那么需要截取到offset到底是什么呢,leader真会返回这样一个leader epoch offset吗?有没有其他可能的情况?我们看getOffsetTruncationState这个方法:
private def getOffsetTruncationState(tp: TopicPartition,
leaderEpochOffset: EpochEndOffset): OffsetTruncationState = inLock(partitionMapLock) {
//如果leader返回的是undefined offset
if (leaderEpochOffset.endOffset == UNDEFINED_EPOCH_OFFSET) {
// truncate to initial offset which is the high watermark for follower replica. For
// future replica, it is either high watermark of the future replica or current
// replica's truncation offset (when the current replica truncates, it forces future
// replica's partition state to 'truncating' and sets initial offset to its truncation offset)
warn(s"Based on replica's leader epoch, leader replied with an unknown offset in $tp. " +
s"The initial fetch offset ${partitionStates.stateValue(tp).fetchOffset} will be used for truncation.")
OffsetTruncationState(partitionStates.stateValue(tp).fetchOffset, truncationCompleted = true)
} else if (leaderEpochOffset.leaderEpoch == UNDEFINED_EPOCH) {
// either leader or follower or both use inter-broker protocol version < KAFKA_2_0_IV0
// (version 0 of OffsetForLeaderEpoch request/response)

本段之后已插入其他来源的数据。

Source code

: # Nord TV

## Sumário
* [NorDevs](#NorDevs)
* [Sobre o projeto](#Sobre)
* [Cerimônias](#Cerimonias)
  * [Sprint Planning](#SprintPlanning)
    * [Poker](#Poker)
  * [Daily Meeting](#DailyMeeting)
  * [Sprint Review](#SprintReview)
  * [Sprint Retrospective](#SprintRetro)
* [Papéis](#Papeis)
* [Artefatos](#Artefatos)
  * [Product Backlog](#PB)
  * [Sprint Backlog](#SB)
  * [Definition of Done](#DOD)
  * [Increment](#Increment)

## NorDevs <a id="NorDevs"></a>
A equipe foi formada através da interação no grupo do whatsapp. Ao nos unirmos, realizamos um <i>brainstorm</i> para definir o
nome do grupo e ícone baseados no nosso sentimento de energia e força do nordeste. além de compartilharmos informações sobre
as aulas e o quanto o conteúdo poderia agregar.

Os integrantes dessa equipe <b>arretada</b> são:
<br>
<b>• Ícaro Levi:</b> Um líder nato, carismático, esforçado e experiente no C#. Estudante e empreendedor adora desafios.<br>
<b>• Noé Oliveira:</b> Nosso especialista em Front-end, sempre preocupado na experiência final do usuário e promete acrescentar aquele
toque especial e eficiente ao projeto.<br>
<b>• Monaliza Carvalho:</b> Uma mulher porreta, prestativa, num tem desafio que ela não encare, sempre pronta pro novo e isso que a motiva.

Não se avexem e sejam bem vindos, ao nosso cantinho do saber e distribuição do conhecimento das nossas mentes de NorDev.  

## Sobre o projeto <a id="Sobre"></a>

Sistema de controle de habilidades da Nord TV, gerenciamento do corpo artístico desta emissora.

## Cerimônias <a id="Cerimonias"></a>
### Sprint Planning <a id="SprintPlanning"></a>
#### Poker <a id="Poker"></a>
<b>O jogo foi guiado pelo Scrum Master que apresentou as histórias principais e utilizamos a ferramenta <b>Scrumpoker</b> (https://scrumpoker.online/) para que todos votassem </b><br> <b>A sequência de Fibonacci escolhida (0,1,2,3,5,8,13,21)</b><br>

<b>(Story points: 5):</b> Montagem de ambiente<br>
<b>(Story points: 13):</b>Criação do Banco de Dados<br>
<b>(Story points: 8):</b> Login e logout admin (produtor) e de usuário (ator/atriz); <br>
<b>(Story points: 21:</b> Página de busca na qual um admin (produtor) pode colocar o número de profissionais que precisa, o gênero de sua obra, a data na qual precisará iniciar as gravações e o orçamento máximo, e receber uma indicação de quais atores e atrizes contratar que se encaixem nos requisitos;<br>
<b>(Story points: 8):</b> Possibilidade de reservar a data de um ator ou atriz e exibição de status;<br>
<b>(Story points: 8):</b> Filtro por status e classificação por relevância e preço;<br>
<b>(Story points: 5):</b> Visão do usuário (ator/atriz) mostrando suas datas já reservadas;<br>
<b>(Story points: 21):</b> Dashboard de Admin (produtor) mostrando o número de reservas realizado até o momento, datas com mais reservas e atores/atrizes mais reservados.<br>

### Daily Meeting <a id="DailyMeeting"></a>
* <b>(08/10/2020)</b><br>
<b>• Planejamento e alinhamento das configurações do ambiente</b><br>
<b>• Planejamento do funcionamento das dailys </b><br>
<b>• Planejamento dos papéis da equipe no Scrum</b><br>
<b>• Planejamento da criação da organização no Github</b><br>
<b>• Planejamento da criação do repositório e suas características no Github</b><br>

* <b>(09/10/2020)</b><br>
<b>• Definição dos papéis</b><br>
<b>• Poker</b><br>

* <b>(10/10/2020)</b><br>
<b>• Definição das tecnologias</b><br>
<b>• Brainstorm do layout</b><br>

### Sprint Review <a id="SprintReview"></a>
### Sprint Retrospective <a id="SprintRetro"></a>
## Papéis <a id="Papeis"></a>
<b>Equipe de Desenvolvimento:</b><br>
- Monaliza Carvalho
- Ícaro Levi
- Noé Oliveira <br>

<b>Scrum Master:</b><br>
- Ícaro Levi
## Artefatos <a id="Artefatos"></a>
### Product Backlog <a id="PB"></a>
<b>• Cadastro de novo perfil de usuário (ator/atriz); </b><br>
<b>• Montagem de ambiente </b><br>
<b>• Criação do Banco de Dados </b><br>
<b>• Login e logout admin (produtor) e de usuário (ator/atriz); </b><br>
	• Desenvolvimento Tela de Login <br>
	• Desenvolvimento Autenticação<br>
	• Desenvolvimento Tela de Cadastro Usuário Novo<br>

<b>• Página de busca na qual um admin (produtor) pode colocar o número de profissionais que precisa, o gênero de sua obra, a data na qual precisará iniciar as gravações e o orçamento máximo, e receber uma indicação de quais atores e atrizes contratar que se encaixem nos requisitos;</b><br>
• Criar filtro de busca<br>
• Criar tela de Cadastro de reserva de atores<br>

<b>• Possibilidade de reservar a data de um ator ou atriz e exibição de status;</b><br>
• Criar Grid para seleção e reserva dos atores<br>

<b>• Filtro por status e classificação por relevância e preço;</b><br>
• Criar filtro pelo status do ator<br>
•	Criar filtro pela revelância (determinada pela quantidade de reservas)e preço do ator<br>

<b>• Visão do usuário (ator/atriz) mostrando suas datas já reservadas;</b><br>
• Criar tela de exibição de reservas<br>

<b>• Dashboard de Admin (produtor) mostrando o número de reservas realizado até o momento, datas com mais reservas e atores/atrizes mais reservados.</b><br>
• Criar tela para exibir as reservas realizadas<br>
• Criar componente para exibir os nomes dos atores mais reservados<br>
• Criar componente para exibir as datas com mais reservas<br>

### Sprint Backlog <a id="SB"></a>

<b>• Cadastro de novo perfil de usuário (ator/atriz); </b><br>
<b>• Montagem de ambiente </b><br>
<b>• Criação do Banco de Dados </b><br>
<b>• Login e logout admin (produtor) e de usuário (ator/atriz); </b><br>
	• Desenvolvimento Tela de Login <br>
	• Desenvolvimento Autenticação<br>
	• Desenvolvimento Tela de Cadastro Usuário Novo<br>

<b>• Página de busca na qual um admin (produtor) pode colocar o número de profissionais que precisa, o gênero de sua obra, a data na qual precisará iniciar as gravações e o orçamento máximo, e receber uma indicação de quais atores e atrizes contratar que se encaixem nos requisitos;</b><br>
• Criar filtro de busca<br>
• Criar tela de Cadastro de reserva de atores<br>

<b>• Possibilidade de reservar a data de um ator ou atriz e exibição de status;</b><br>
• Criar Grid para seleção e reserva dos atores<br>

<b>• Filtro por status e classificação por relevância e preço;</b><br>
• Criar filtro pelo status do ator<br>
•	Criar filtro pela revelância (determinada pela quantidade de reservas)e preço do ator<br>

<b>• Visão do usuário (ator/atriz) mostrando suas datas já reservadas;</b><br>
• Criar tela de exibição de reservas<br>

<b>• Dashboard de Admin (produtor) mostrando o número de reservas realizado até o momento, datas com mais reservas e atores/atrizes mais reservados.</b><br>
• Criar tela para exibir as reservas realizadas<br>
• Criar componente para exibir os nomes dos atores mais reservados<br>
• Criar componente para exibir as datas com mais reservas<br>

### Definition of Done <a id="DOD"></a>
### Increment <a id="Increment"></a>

warn(s"Leader or replica is on protocol version where leader epoch is not considered in the OffsetsForLeaderEpoch response. " +
s"The leader's offset ${leaderEpochOffset.endOffset} will be used for truncation in $tp.")

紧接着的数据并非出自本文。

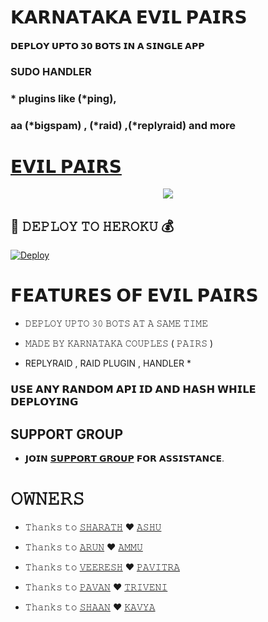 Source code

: # 𝗞𝗔𝗥𝗡𝗔𝗧𝗔𝗞𝗔 𝗘𝗩𝗜𝗟 𝗣𝗔𝗜𝗥𝗦

#### 𝗗𝗘𝗣𝗟𝗢𝗬 𝗨𝗣𝗧𝗢 𝟯𝟬 𝗕𝗢𝗧𝗦 𝗜𝗡 𝗔 𝗦𝗜𝗡𝗚𝗟𝗘 𝗔𝗣𝗣 
### SUDO HANDLER 
### * plugins like (*ping), 
### aa (*bigspam) , (*raid) ,(*replyraid) and more
# [𝗘𝗩𝗜𝗟 𝗣𝗔𝗜𝗥𝗦](t.me/Professor_agora)

<p align="center">
  <img src="https://telegra.ph/file/2870fbaa8bc8d2b41f37f.jpg">
</p>



## 🚀 𝙳𝙴𝙿𝙻𝙾𝚈 𝚃𝙾 𝙷𝙴𝚁𝙾𝙺𝚄 💰

[![Deploy](https://www.herokucdn.com/deploy/button.svg)](https://heroku.com/deploy?template=https://github.com/Agora-OS/EVIL-PAIRS)

# 𝗙𝗘𝗔𝗧𝗨𝗥𝗘𝗦 𝗢𝗙 𝗘𝗩𝗜𝗟 𝗣𝗔𝗜𝗥𝗦

   - 𝙳𝙴𝙿𝙻𝙾𝚈 𝚄𝙿𝚃𝙾 𝟹𝟶 𝙱𝙾𝚃𝚂 𝙰𝚃 𝙰 𝚂𝙰𝙼𝙴 𝚃𝙸𝙼𝙴

   - 𝙼𝙰𝙳𝙴 𝙱𝚈 𝙺𝙰𝚁𝙽𝙰𝚃𝙰𝙺𝙰 𝙲𝙾𝚄𝙿𝙻𝙴𝚂 ( 𝙿𝙰𝙸𝚁𝚂 )

   - REPLYRAID , RAID PLUGIN , HANDLER *


### 𝗨𝗦𝗘 𝗔𝗡𝗬 𝗥𝗔𝗡𝗗𝗢𝗠 𝗔𝗣𝗜 𝗜𝗗 𝗔𝗡𝗗 𝗛𝗔𝗦𝗛 𝗪𝗛𝗜𝗟𝗘 𝗗𝗘𝗣𝗟𝗢𝗬𝗜𝗡𝗚


## SUPPORT GROUP
   - 𝗝𝗢𝗜𝗡 [𝗦𝗨𝗣𝗣𝗢𝗥𝗧 𝗚𝗥𝗢𝗨𝗣](https://t.me/AGORA_SPAM_OFFICIAL) 𝗙𝗢𝗥 𝗔𝗦𝗦𝗜𝗦𝗧𝗔𝗡𝗖𝗘.

#    𝙾𝚆𝙽𝙴𝚁𝚂
   - 𝚃𝚑𝚊𝚗𝚔𝚜 𝚝𝚘 [𝚂𝙷𝙰𝚁𝙰𝚃𝙷](https://t.me/toxic_than_toxiest) ❤︎ [𝙰𝚂𝙷𝚄](https://t.me/agora_professor)

   - 𝚃𝚑𝚊𝚗𝚔𝚜 𝚝𝚘 [𝙰𝚁𝚄𝙽](https://t.me/toxic_than_toxiest) ❤︎ [𝙰𝙼𝙼𝚄](https://t.me/agora_professor) 

   - 𝚃𝚑𝚊𝚗𝚔𝚜 𝚝𝚘 [𝚅𝙴𝙴𝚁𝙴𝚂𝙷](https://t.me/toxic_than_toxiest) ❤︎ [𝙿𝙰𝚅𝙸𝚃𝚁𝙰](https://t.me/agora_professor) 

   - 𝚃𝚑𝚊𝚗𝚔𝚜 𝚝𝚘 [𝙿𝙰𝚅𝙰𝙽](https://t.me/toxic_than_toxiest) ❤︎ [𝚃𝚁𝙸𝚅𝙴𝙽𝙸](https://t.me/agora_professor)
    
   - 𝚃𝚑𝚊𝚗𝚔𝚜 𝚝𝚘 [𝚂𝙷𝙰𝙰𝙽](https://t.me/toxic_than_toxiest) ❤︎ [𝙺𝙰𝚅𝚈𝙰](https://t.me/agora_professor)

OffsetTruncationState(min(leaderEpochOffset.endOffset, logEndOffset(tp)), truncationCompleted = true)
} else {
val replicaEndOffset = logEndOffset(tp)
// get (leader epoch, end offset) pair that corresponds to the largest leader epoch
// less than or equal to the requested epoch.
endOffsetForEpoch(tp, leaderEpochOffset.leaderEpoch) match {
case Some(OffsetAndEpoch(followerEndOffset, followerEpoch)) =>
if (followerEpoch != leaderEpochOffset.leaderEpoch) {
// the follower does not know about the epoch that leader replied with
// we truncate to the end offset of the largest epoch that is smaller than the
// epoch the leader replied with, and send another offset for leader epoch request
val intermediateOffsetToTruncateTo = min(followerEndOffset, replicaEndOffset)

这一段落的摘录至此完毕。